■ **Exercise goal**: Run through the data and copy out every line that mentions the word "latest".

*** Data provided ***

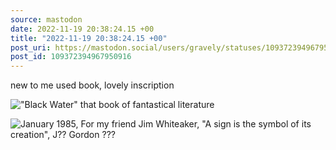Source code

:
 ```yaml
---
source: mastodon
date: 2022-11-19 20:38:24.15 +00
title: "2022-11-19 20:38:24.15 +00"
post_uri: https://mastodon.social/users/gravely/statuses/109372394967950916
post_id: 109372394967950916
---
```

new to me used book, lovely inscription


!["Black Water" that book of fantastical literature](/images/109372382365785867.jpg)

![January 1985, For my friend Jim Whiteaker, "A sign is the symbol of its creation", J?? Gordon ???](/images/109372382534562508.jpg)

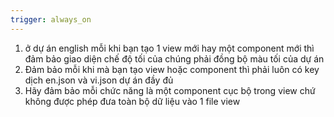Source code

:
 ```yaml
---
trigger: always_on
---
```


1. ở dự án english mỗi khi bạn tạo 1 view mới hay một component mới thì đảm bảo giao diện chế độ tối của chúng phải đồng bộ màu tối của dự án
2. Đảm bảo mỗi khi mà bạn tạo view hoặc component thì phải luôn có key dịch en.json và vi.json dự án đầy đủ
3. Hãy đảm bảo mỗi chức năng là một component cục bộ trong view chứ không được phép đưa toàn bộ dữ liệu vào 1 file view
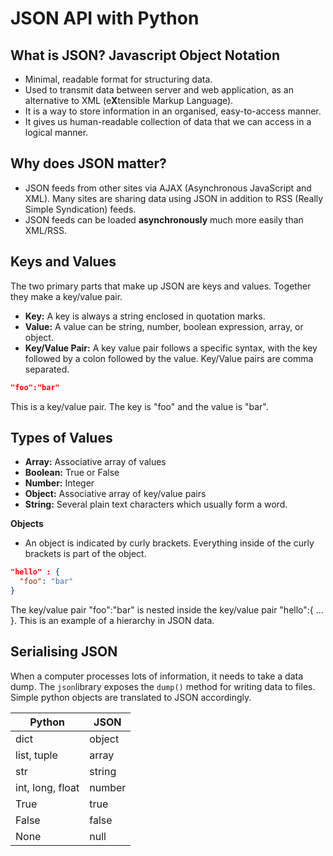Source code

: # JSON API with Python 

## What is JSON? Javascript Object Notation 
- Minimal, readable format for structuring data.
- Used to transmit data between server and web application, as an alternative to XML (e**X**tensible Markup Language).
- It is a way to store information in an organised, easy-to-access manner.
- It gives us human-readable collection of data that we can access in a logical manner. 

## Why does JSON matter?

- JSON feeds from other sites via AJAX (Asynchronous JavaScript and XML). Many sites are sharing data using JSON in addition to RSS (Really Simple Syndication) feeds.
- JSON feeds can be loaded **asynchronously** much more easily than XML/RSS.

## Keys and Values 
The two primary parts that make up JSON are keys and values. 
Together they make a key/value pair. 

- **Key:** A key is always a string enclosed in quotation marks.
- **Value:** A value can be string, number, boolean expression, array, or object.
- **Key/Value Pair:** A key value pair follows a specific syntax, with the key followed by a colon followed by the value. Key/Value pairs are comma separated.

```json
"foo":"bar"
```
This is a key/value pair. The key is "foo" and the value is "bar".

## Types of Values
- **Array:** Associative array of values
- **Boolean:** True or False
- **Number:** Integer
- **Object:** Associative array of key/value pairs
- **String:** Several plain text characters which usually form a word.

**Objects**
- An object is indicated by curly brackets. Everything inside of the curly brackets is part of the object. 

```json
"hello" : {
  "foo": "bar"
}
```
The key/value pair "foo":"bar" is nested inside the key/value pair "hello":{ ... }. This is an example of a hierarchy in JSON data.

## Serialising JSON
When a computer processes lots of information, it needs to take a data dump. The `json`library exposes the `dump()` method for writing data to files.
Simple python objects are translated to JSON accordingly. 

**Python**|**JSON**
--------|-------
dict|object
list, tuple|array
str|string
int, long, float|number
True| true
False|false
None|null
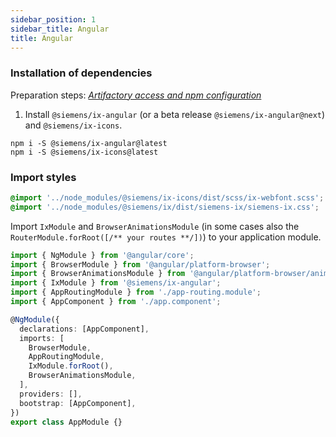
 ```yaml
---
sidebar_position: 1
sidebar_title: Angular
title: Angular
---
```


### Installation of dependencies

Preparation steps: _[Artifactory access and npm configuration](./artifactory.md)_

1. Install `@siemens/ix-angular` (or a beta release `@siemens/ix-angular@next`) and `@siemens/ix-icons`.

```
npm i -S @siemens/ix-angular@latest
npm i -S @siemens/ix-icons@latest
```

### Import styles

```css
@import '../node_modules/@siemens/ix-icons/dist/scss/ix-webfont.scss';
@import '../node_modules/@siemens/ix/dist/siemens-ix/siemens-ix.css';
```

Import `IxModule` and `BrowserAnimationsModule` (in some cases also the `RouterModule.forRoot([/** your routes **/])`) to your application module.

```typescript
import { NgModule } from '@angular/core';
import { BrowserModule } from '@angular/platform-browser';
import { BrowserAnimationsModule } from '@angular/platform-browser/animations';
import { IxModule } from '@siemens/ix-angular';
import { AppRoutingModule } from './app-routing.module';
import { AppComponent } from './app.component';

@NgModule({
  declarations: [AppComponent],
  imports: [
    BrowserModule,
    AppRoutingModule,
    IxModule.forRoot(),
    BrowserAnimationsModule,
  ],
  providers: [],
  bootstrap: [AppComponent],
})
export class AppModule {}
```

*** End of Data provided ***

■ **Solution for this task**:
npm i -S @siemens/ix-angular@latest
npm i -S @siemens/ix-icons@latest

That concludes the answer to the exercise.